Arredare con le fibre naturali

Arredi e complementi in fibre naturali hanno origine antica, sono veri e propri archetipi. Sia in Europa che in Asia arredare con le fibre naturali fa parte di una tradizione millenaria. Resistenti ed economici, hanno un fascino senza tempo e si adattano facilmente a tutti gli stili d’arredo.

Rattan, vimini, banano. Esistono molte fibre naturali adatte all’uso domestico, da sempre lavorate a mano e intrecciate per realizzare parti di mobili e complementi d’arredo. Spesso il loro utilizzo era legato al riciclo; in alcune culture, come quella contadina, venivano utilizzati i fusti di graminacee spontanee, non adatte all’alimentazione degli animali, per realizzare cesti, vassoi e contenitori di vario genere.

mobili con fibre naturali

Tavolino Vienna di Woodtech
credits Woodtech

Pro e contro dell’arredare con le fibre naturali

Quali sono i vantaggi dell’arredare con le fibre naturali biodegradabili e non inquinanti? Grazie alle naturali differenze nell’aspetto delle fibre e alle tecniche di lavorazione per lo più artigianali, ogni pezzo realizzato con questo materiale è unico. I manufatti prodotti in queste fibre sono leggeri e nel loro colore naturale sono neutri e facili da ambientare, ma diventano molto interessanti anche colorati o intrecciati a tessuti. In genere le fibre naturali impiegate nella produzione di arredi vengono trattate da fungicidi e antimuffa, perché nella loro versione al naturale sono facilmente attaccabili da muffe, funghi e insetti. Se non trattate, è preferibile non esporre gli arredi alle intemperie e tenerli al riparo sotto portici o terrazze.

Le fibre naturali impiegate nelle sedute sono più soggette all’usura, perché maggiormente sollecitate, ma proprio per questo è molto semplice sostituirle; in alcuni casi si può ricorrere addirittura al fai da te, nei casi più complicati basterà rivolgersi ad un artigiano.

Manutenzione

Per la pulizia ordinaria è sufficiente spolverare con uno straccio e una spazzola asciutta o utilizzare l’aspirapolvere con lo spazzola morbida. Per una pulizia più approfondita, le fibre naturali possono essere lavate con scaglie di sapone di Marsiglia disciolte in acqua tiepida; in questo caso è molto importante dopo il lavaggio farle asciugare bene e proteggerle con un impregnante neutro per  legno in vendita nei negozi di ferramenta o nei centri per bricolage. Per eliminare le tracce di muffa basta passare uno straccio inumidito con acqua e ammoniaca; da evitare, invece, i prodotti che contengono alcool e solventi che possono intaccare le fibre.

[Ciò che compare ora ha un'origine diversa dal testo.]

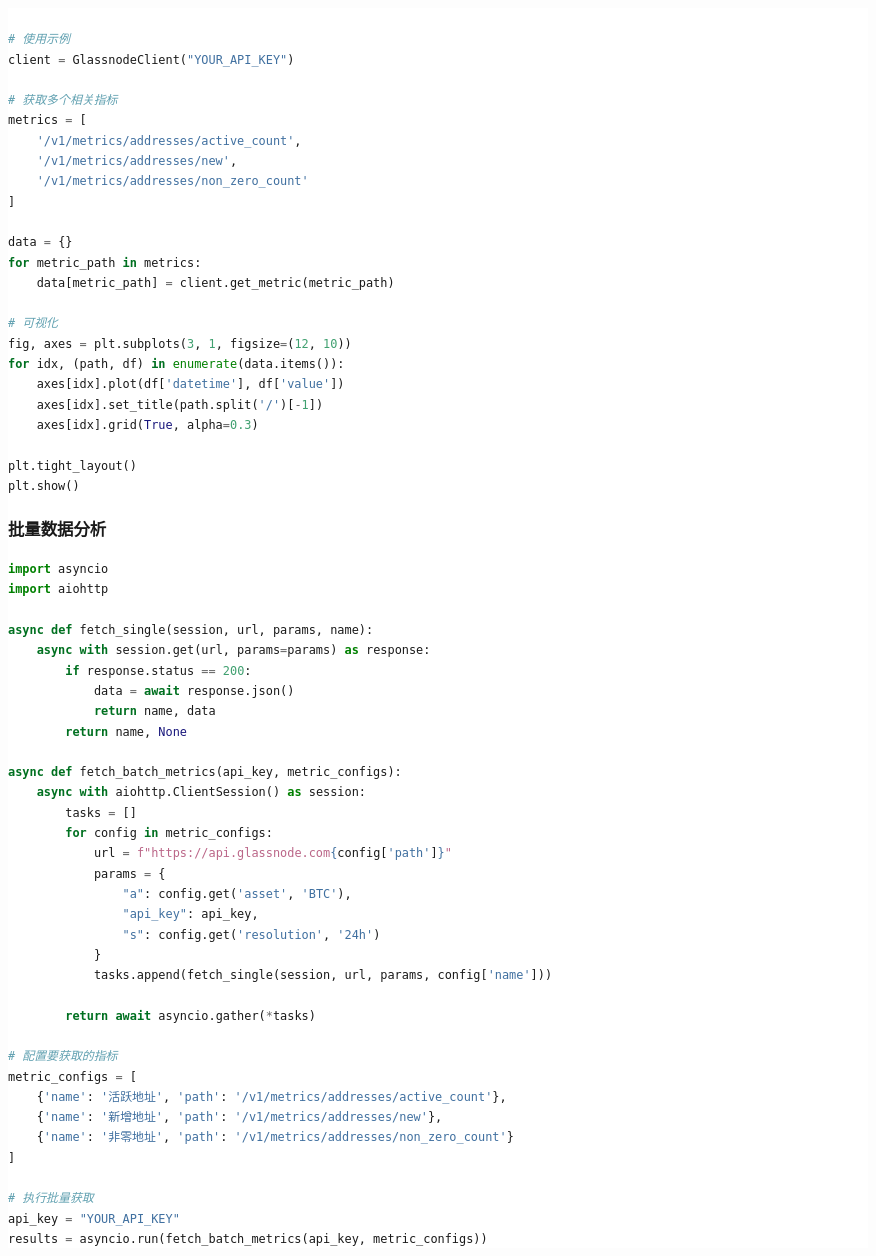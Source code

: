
 ```python

# 使用示例
client = GlassnodeClient("YOUR_API_KEY")

# 获取多个相关指标
metrics = [
    '/v1/metrics/addresses/active_count',
    '/v1/metrics/addresses/new',
    '/v1/metrics/addresses/non_zero_count'
]

data = {}
for metric_path in metrics:
    data[metric_path] = client.get_metric(metric_path)

# 可视化
fig, axes = plt.subplots(3, 1, figsize=(12, 10))
for idx, (path, df) in enumerate(data.items()):
    axes[idx].plot(df['datetime'], df['value'])
    axes[idx].set_title(path.split('/')[-1])
    axes[idx].grid(True, alpha=0.3)

plt.tight_layout()
plt.show()
```

### 批量数据分析

```python
import asyncio
import aiohttp

async def fetch_single(session, url, params, name):
    async with session.get(url, params=params) as response:
        if response.status == 200:
            data = await response.json()
            return name, data
        return name, None

async def fetch_batch_metrics(api_key, metric_configs):
    async with aiohttp.ClientSession() as session:
        tasks = []
        for config in metric_configs:
            url = f"https://api.glassnode.com{config['path']}"
            params = {
                "a": config.get('asset', 'BTC'),
                "api_key": api_key,
                "s": config.get('resolution', '24h')
            }
            tasks.append(fetch_single(session, url, params, config['name']))
        
        return await asyncio.gather(*tasks)

# 配置要获取的指标
metric_configs = [
    {'name': '活跃地址', 'path': '/v1/metrics/addresses/active_count'},
    {'name': '新增地址', 'path': '/v1/metrics/addresses/new'},
    {'name': '非零地址', 'path': '/v1/metrics/addresses/non_zero_count'}
]

# 执行批量获取
api_key = "YOUR_API_KEY"
results = asyncio.run(fetch_batch_metrics(api_key, metric_configs))
```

Sospensione collezione Giardino di Servomuto
credits Servomuto

Tipologie di fibre naturali

Il rattan si ricava dalla canna d’India, soprannominata rattan d’India o canna di rattan. Nel settore delle finiture per esterni è lavorato con o senza corteccia. Nella versione con corteccia è, tra le fibre naturali, il materiale più utilizzato per realizzare arredi e complementi da esterno, mentre privo di corteccia risulta meno resistente a pioggia e sole.

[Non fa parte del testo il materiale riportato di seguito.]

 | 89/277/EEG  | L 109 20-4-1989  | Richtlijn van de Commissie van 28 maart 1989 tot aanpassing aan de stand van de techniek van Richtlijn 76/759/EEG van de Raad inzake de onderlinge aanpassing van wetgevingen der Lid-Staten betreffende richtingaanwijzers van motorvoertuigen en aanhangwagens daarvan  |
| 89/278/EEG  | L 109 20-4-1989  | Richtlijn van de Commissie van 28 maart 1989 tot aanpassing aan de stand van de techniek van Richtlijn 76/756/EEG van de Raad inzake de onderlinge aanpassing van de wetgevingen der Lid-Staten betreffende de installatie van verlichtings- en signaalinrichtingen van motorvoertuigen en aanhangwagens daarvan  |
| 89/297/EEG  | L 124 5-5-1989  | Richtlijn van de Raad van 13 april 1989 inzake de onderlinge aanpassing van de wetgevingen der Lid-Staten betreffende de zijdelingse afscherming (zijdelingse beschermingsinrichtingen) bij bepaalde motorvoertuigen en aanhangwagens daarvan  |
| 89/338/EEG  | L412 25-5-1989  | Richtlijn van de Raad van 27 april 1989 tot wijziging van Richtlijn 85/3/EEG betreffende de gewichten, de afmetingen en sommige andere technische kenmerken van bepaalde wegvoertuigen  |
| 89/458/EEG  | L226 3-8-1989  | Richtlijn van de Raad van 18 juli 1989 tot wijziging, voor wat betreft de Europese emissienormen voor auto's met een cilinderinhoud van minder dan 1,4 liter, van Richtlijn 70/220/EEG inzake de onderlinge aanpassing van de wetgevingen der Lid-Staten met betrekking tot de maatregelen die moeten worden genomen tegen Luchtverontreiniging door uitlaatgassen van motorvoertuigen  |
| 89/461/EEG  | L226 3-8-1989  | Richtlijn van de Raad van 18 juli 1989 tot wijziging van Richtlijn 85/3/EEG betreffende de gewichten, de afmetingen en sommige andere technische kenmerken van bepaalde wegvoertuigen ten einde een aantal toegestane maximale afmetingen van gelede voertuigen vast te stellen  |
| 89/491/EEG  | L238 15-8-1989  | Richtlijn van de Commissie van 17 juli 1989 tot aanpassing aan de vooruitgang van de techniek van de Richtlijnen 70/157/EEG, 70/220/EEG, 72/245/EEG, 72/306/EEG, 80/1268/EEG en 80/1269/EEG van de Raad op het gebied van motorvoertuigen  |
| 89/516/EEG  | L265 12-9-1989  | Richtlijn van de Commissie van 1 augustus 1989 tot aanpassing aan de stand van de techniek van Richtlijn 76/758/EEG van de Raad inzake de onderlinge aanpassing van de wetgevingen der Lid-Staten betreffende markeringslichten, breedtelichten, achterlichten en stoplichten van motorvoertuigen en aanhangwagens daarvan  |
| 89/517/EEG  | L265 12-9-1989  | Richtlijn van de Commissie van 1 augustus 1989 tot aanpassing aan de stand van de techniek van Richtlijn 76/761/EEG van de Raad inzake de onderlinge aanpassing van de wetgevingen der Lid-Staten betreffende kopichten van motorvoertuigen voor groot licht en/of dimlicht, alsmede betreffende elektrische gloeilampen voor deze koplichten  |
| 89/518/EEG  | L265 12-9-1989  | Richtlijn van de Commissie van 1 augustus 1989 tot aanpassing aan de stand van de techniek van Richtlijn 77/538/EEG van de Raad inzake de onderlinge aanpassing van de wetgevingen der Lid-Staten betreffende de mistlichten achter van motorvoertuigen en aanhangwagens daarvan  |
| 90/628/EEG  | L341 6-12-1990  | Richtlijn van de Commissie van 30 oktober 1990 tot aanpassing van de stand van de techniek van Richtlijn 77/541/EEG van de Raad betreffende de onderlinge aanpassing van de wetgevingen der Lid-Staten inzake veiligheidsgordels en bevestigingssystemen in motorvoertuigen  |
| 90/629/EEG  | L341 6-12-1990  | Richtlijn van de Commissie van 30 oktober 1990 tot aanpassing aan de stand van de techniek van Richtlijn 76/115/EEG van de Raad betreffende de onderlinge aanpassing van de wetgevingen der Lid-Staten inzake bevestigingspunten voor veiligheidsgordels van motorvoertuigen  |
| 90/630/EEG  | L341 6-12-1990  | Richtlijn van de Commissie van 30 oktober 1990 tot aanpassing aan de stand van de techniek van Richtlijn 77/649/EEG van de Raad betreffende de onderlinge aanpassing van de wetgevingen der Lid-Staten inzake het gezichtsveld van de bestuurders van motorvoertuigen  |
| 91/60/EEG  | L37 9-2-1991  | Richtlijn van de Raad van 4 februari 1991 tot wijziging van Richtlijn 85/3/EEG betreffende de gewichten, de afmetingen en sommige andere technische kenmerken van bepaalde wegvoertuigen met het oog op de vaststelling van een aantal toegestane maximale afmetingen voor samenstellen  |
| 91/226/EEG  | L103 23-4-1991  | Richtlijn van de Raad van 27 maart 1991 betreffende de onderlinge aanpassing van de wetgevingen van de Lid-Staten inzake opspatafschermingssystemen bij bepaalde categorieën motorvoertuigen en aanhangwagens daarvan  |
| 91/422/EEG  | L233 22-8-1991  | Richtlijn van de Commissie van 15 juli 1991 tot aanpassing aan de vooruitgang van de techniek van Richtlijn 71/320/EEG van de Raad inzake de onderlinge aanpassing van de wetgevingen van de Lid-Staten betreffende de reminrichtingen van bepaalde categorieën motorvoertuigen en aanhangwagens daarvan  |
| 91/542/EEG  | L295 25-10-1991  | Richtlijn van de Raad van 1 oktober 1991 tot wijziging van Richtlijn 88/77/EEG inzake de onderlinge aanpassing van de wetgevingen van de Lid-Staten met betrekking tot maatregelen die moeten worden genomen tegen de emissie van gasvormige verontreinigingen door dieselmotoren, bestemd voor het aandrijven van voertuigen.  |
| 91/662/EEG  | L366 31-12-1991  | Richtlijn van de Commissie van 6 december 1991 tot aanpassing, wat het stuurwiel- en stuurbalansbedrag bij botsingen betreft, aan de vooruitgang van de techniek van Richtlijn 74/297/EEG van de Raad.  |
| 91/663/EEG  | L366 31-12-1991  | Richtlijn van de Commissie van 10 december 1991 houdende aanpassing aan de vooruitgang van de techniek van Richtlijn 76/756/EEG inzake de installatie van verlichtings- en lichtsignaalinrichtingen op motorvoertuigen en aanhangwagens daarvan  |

Il midollino è ricavato anch’esso dalla canna d’India (canna di rattan) ma si usa la parte più interna della canna di rattan che viene suddivisa in listelli molto sottili e in grado di intrecciarsi tra di loro in una serie di intrecci fittissimi. Il midollino, dunque, è la parte più pregiata e raffinata della canna d’India e per questo è anche più delicata.

Bambù, quando si parla di bambù nel linguaggio comune si indicano tutte le specie ad altissimo fusto cavo, come ad esempio le comuni canne che troviamo lungo le coste della nostra penisola. Il fusto di queste specie è facilmente lavorabile ed è piuttosto rigido. Si usa per la produzione di mobili di vario genere, complementi e persino parquet e pavimenti. Il bambù è molto facile da coltivare perché fa parte delle specie infestanti, che si riproducono facilmente, e la sua abbondanza rende le forniture in bambù relativamente economiche.

Banano, sono le foglie raccolte dall’omonima pianta che una volta essiccate vengono lavorate a mano per formare cordami da arrotolare su una struttura per realizzare sedute, tavolini ed anche contenitori.

Il vimini si ottiene intrecciando i rami giovani e decorticati del salice. I tralicci di salice sono molto elastici e resistenti, per questo molto adatti alla realizzazione di arredi e complementi, ma anche anche alla realizzazione di contenitori di vario genere. Una caratteristica del vimini al naturale e che con il tempo tende a schiarirsi donando agli oggetti quel fascino del vissuto, dal sapore un po’ romantico, tipico degli oggetti che ti accompagnano durante il corso della vita.